Fortunately, other people share my passion for McQueen's cars, including the builder of this fabulous homage that's for sale at Specialist Cars of Malton. The original 911 sold at auction in Monterey for upwards of £800,000, and while the price of this copy isn't disclosed, it's safe to say it will be much more palatable. I'm sure a picture of the King of Cool with the original car could be found for the price of a couple of years' road tax.
James Page – Lotus Europa £37,950
With the model having been introduced in 1966, most Europas have long since been tax exempt, but the Twin Cam-engined version continued until 1975. This restored Special features the five-speed gearbox and is pretty much my ideal Europa, with the evocative JPS colour scheme and 126bhp big-valve 'Twink'.
It might not be the cheapest example, but it looks immaculate and I have a very real weakness for Lotus road cars of this era – be it Europa, 'baby' Elan or +2. With its race-inspired mid-engined layout, ultra-sharp handling and 'lay down' driving position, here is a classic that would make every Sunday morning blast feel like the Nürburgring 1000km. Not many cars can pull off a similar trick, and those that can tend to be priced an awful lot higher than this.
Malcolm Thorne – Caterham Seven £20,995
As a fan of minimalist motoring I’ve always been taken by the Lotus/Caterham Seven concept, but find the high-powered modern incarnations a bit extreme. If these cars are all about a less-is-more philosophy, is it necessary to have massively-grippy tyres and a hugely potent powerplant? I don’t think so.

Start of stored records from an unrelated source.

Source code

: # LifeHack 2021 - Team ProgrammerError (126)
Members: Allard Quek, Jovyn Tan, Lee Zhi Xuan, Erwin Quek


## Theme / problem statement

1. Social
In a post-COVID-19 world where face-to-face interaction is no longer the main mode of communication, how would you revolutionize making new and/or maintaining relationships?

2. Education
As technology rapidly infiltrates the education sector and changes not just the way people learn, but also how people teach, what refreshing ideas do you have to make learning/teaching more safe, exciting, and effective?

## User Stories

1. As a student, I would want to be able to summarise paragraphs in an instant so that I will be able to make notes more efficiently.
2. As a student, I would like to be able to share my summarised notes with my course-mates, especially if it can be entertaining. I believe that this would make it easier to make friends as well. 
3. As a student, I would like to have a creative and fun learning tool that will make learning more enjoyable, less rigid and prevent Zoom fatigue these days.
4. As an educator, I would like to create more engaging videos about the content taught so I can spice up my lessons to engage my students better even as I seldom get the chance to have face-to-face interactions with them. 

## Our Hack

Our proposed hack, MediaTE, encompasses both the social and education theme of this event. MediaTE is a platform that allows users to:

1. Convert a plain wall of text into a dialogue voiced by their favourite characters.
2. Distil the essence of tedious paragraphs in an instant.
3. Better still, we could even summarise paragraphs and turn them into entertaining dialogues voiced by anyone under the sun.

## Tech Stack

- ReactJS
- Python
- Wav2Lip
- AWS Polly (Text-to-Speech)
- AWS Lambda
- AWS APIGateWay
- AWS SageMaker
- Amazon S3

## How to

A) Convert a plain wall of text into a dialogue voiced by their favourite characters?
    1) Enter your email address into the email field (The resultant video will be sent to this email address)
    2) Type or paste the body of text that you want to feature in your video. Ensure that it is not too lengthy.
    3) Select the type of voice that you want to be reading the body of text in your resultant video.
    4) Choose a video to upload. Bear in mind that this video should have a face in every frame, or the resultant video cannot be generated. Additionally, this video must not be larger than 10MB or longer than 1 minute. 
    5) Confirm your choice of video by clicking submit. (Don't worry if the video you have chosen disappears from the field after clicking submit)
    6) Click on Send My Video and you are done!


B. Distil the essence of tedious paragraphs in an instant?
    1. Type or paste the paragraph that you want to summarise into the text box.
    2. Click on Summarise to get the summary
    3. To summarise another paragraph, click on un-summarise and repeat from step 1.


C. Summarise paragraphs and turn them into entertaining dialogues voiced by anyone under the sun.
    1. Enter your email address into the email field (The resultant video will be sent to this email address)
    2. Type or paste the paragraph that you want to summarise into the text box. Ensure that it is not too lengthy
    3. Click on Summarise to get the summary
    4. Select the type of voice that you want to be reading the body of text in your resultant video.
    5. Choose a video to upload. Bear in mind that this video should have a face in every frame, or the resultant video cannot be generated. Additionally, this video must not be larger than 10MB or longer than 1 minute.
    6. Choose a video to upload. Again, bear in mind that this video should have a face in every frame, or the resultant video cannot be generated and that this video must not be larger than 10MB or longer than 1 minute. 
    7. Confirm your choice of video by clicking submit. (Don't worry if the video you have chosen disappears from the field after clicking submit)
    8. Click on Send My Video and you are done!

Okay, if you want to shave a few tenths off your track-day personal best a 620R might make sense, but as a road car the 126bhp from this car’s Lotus twin-cam ought to be plenty. That still gives you a power-to-weight ratio of around 250bhp per ton, which on those skinny tyres ought to be enough to put a smile on even the most jaded of faces.
And just look at it. Forget about wide-rimmed alloys and carbonfibre trim, those prosaic Cortina wheels are simply gorgeous, while the whole thing just exudes early-70s chic. Throw in the fact that it’s now free to tax, and this Caterham is a very tempting purchase.
Martin Port – Land Rover Series III 88 £3500
With prices for Series II Land-Rovers now following the direction of that for Series Is, the next star in the ascendency has to be the Series III – and why not? While some used to scoff at the plastic grille and full-width padded dash, these now offer the last pre-County/Defender excursion into classic Landie ownership at a price that doesn’t need some serious soul-searching.
Looking past the clutter in the interior photographs, this 1974 88” looks to be a pretty straight buy, and although I’d want to crawl around underneath and have a good poke around the chassis, the panels look pretty straight and it’s got the highly desirable combination of free-wheeling hubs and Fairey overdrive to help make the most of your tank of petrol.
There’s no nasty chequer-plate or aftermarket seats and the ‘safari’ roof will help keep the Land-Rover cooler in the warm weather. For £3500 you’ll get yourself a very presentable, very usable SWB that is only going to go up in value if current trends are anything to go by.